The Sapperton Canal Tunnel is a tunnel on the Thames and Severn Canal near Cirencester in Gloucestershire, England. With a length of 3817 yd, it was the longest tunnel of any kind in England from 1789 to 1811.

Construction, following the Thames and Severn Canal Act 1783 (23 Geo. 3. c. 38), an act of Parliament, began in 1784. Twenty-six shafts were dug along the line of the tunnel and workfaces dug in each direction eventually joining up before the diameter of the tunnel was expanded. Difficulties were encountered related to strata of Great Oolite (solid limestone) and Fuller's Earth clay. These caused roof falls and narrowing of the channel which continued after the tunnel opened in 1789 and required frequent maintenance. The stone portals at either end are listed buildings.

Boats passed through by legging until 1911. The canal was abandoned by 1933 and subsequent roof falls mean that it is no longer navigable. Cotswold Canals Trust have proposed restoration.

==History==
The Thames and Severn Canal was authorised by the Thames and Severn Canal Act 1783 (23 Geo. 3. c. 38) on 17 April 1783 but details of the tunnel had not been worked out, and arguments about its size continued for two to three months. Regular barges on the Severn were trows which were 15 ft wide; those on the Thames were Thames barges, 12 ft wide. The only long tunnel in the country at the time was Harecastle Tunnel, suitable for narrow boats just 7 ft wide. A party of Commissioners from the Thames thought that the cost of a wide tunnel would be prohibitive, and that it should be built for narrow-beam boats, with the trows or barges unloading their cargos at each end of the tunnel.
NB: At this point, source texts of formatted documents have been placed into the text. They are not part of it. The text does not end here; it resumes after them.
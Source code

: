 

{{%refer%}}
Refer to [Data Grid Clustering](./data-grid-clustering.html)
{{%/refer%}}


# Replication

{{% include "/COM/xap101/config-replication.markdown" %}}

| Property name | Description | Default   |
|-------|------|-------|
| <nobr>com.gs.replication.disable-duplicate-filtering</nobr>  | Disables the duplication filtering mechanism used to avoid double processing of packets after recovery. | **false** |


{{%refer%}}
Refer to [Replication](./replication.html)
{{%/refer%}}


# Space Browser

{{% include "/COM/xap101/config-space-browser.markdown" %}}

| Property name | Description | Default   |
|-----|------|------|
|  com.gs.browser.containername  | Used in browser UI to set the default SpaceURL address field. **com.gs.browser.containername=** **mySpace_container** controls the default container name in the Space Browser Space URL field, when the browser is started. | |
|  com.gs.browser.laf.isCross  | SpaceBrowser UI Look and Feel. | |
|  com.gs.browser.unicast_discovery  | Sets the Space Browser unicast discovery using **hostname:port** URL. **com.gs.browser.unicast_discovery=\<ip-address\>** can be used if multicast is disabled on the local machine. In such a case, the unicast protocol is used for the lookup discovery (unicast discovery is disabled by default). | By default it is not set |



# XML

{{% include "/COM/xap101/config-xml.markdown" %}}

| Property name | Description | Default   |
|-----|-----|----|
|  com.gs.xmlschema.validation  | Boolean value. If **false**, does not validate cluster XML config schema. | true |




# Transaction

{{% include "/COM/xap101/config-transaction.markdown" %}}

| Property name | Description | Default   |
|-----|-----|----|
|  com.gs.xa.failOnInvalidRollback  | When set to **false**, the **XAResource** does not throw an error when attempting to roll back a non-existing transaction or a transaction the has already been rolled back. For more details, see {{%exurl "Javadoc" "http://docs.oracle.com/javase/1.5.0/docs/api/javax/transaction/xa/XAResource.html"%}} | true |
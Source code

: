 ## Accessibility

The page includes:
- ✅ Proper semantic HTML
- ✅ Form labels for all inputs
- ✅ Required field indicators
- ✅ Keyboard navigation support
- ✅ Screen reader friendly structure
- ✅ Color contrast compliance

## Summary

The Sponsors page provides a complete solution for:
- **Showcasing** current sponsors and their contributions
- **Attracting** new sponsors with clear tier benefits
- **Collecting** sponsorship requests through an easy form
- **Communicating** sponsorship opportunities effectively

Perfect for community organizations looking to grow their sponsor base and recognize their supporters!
By late summer, the decision had been taken to build a broad tunnel, 15 ft high and wide, and the company advertised for tunnellers in September. The tunnel would be 3817 yd long and 65 m below ground at its deepest point. It was expected to take four years to complete, beginning in early 1784. To speed the work, 26 shafts were sunk for many simultaneous workfaces, the deepest of which was 244 ft. Small tunnels, known as headings, were dug in two different directions from the base of each shaft and the spoil lifted up the shaft and dumped in spoil tips above the route of the canal. A small temporary railway was later installed to take workers into the tunnel and remove waste materials. The use of explosives to expand the headings to the full size of the tunnel meant that acrid smoke and foul air built up. Chimneys were built in the shafts, with fires at their base to try to remove the foul air. The construction contract was awarded to Charles Jones, who managed to build about one third of it, but then had financial difficulties, and so other contractors were engaged to work on smaller sections.

Difficulties during construction included different strata. Great Oolite (solid limestone) has water permeable fissure which led to rock falls and spring formation and, during dry periods, the water leaking out of the canal. In areas where the tunnel went through Fuller's Earth clay it had to be lined with brick. When the Fuller's Earth expanded this could lead to roof falls and pushed up the base of the tunnel reducing the depth of water for the boats passing through it.

The tunnel was opened on 20 April 1789, after five years of construction. It has no towpath; boats were propelled through the tunnel by legging. There were some defects in the workmanship, causing closure for ten weeks' repairs after a year. Further attempts to repair and stabilise the walls included the insertion of oak beams at the base to stop the sides of the tunnel moving inwards as the clay expanded and, in 1904, a concrete lining to some sections.

It was superseded as the longest canal tunnel in England in 1811 by the Huddersfield Narrow Canal's Standedge Tunnel, at 5456 yd long, afterwards lengthened, that remains the highest, longest and deepest instance in Britain - which only accommodates 7 ft. Strood Tunnel on the Thames and Medway Canal was 3946 yd when it opened in 1824, but was interrupted six years later by a short section to create a passing basin.

The last commercial traffic passed through the tunnel in 1911 and in 1916 further roof falls occurred. The whole canal was abandoned by 1933.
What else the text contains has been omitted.